[[ Data open ]]

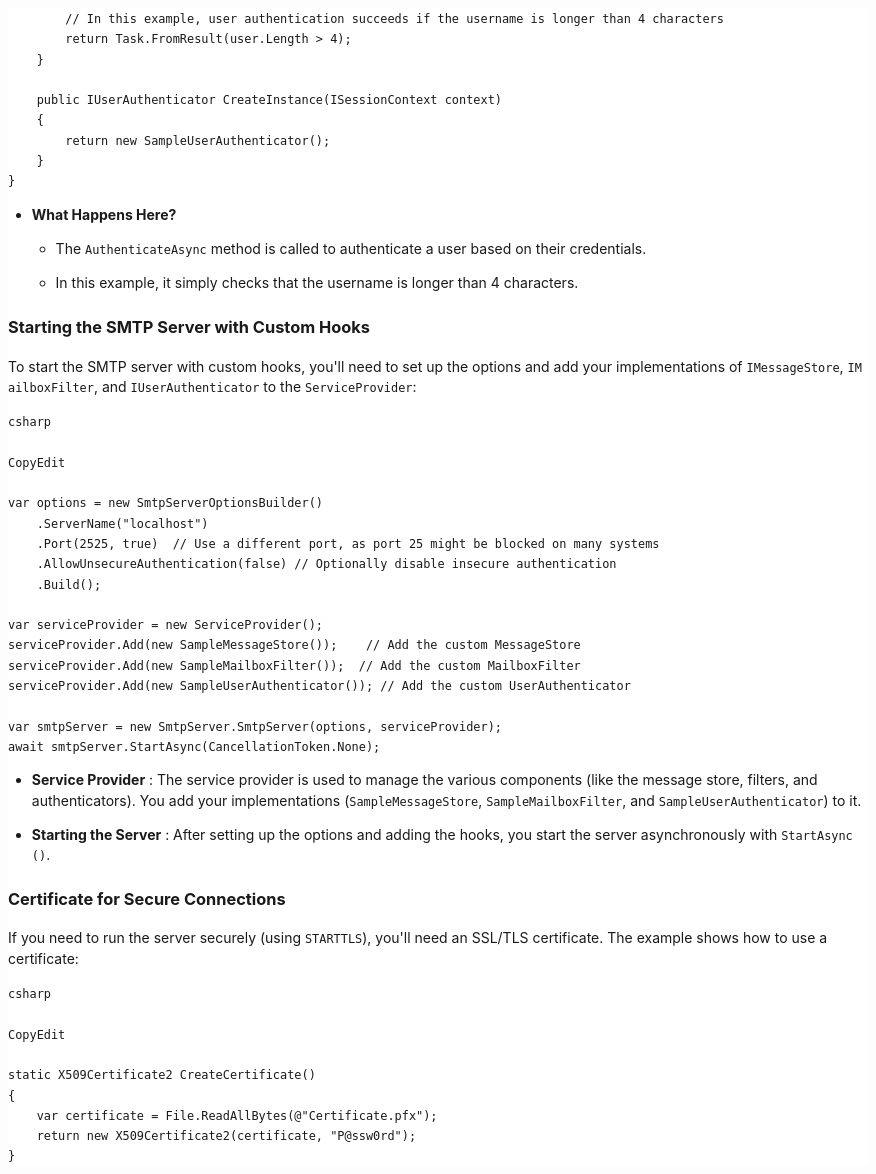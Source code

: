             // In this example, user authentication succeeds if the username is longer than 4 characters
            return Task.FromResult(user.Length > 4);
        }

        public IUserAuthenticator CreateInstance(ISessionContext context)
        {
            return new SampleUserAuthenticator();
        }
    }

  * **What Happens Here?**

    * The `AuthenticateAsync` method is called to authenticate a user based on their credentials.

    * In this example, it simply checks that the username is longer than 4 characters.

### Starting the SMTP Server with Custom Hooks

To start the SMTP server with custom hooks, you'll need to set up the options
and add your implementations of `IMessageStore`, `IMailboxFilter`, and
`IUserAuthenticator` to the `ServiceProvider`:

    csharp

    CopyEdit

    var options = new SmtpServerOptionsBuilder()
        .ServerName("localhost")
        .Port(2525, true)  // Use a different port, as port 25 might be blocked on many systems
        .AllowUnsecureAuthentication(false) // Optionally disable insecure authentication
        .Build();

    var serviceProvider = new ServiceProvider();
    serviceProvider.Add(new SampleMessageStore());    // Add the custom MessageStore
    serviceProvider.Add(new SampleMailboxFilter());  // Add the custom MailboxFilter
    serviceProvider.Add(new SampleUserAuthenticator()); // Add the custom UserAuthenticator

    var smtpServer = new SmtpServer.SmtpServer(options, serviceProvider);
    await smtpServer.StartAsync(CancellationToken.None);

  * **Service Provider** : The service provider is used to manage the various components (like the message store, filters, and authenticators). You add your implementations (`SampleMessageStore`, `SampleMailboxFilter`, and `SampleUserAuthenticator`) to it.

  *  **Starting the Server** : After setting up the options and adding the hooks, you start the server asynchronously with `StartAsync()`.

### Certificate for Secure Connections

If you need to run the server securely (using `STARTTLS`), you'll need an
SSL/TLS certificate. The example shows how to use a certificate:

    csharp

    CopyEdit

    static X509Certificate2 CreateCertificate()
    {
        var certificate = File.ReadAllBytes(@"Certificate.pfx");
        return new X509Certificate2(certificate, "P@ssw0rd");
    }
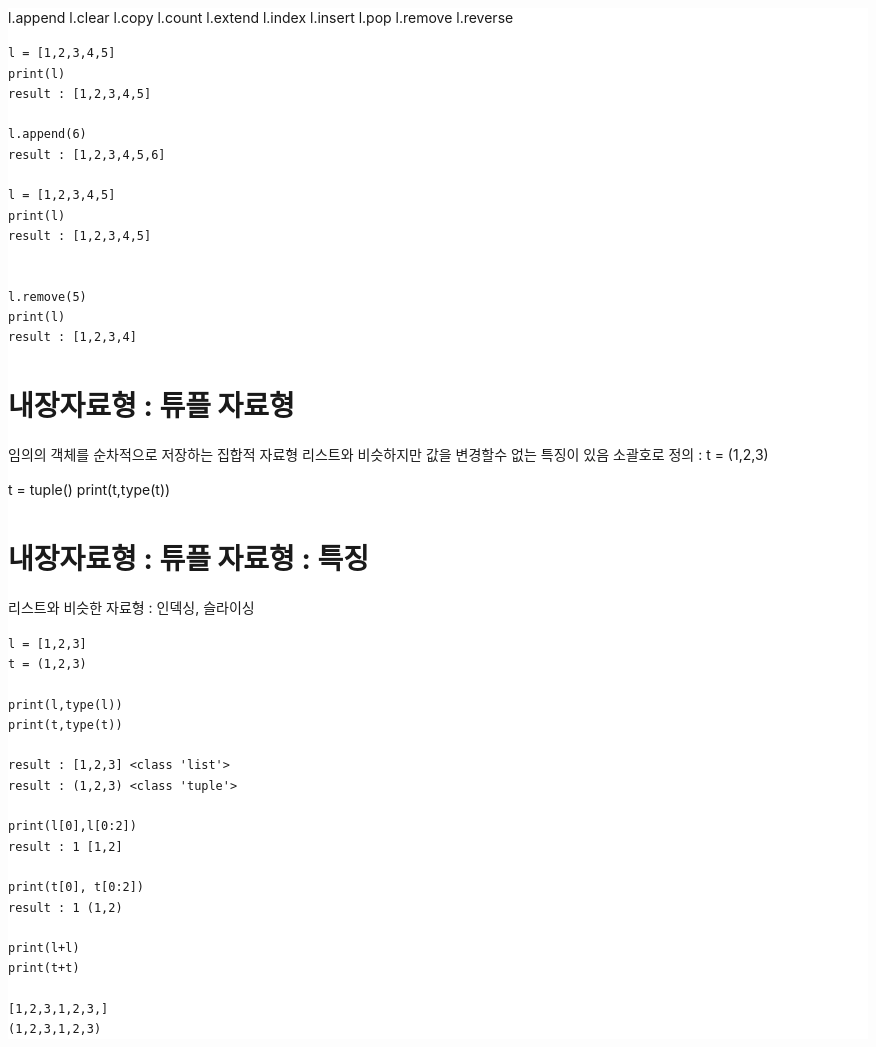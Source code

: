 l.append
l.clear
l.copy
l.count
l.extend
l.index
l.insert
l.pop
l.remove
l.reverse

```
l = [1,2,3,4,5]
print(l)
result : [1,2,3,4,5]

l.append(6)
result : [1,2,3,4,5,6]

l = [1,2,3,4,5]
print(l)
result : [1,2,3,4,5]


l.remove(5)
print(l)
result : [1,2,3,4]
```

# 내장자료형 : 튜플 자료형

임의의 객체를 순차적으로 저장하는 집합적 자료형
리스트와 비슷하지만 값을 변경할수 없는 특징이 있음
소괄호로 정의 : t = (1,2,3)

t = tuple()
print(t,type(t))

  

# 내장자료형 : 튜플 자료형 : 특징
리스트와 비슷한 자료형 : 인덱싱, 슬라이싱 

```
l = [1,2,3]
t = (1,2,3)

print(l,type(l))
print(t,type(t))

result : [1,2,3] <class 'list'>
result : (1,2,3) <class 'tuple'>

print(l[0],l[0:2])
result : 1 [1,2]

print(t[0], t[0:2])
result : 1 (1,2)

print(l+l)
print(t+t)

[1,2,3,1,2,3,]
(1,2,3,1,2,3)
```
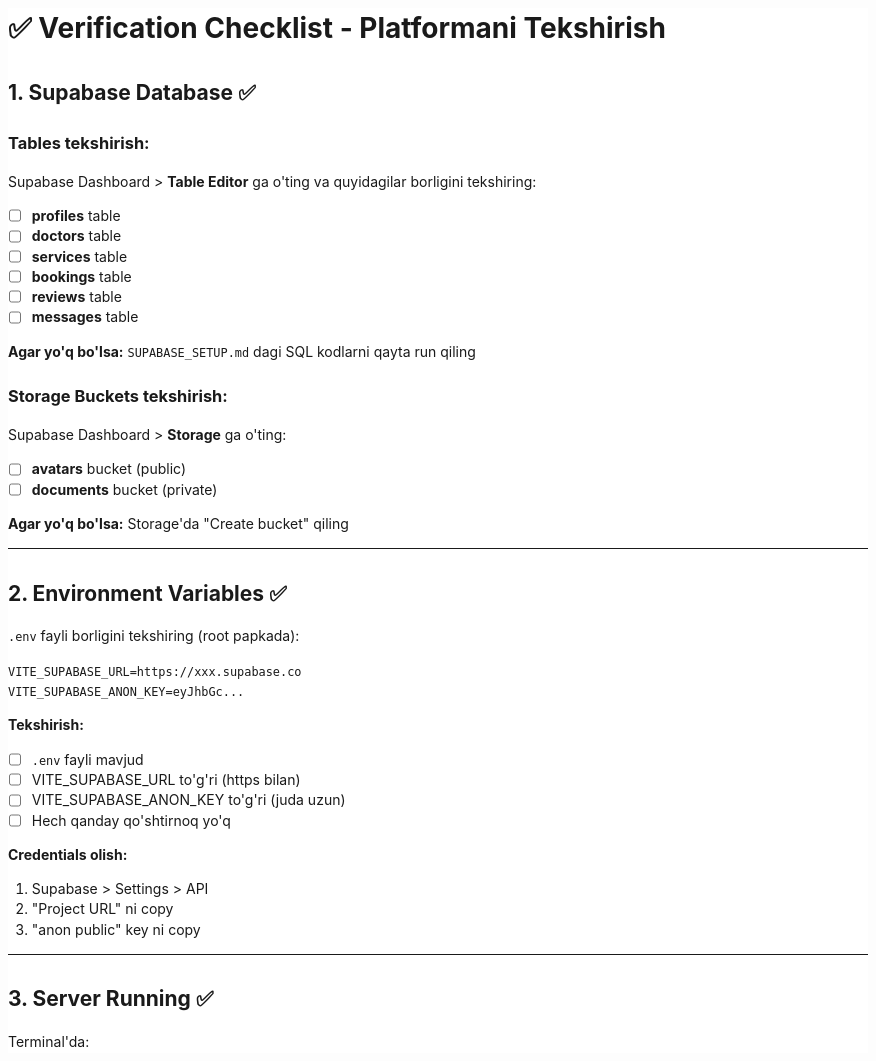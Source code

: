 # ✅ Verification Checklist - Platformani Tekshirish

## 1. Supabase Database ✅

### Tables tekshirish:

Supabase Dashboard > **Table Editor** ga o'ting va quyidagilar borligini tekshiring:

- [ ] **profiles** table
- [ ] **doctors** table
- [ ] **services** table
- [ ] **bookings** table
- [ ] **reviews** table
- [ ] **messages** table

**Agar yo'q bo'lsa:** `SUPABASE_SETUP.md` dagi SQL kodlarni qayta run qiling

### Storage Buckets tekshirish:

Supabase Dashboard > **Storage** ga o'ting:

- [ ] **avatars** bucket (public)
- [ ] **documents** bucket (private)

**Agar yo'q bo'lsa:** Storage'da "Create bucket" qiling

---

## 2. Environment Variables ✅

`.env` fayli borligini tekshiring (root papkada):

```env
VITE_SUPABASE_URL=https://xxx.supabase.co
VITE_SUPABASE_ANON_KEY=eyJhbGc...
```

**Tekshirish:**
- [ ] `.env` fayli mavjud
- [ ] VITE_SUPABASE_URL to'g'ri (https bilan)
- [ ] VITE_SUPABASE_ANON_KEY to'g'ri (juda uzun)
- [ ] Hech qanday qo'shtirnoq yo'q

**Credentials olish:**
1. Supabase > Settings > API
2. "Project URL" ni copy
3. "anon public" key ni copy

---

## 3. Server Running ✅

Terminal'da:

[[ Data closed ]]

▶ **Required action**
Please show all lines from the entries that contain the word "SampleMessageStore".

▶ **Answer box**
    serviceProvider.Add(new SampleMessageStore());    // Add the custom MessageStore
  * **Service Provider** : The service provider is used to manage the various components (like the message store, filters, and authenticators). You add your implementations (`SampleMessageStore`, `SampleMailboxFilter`, and `SampleUserAuthenticator`) to it.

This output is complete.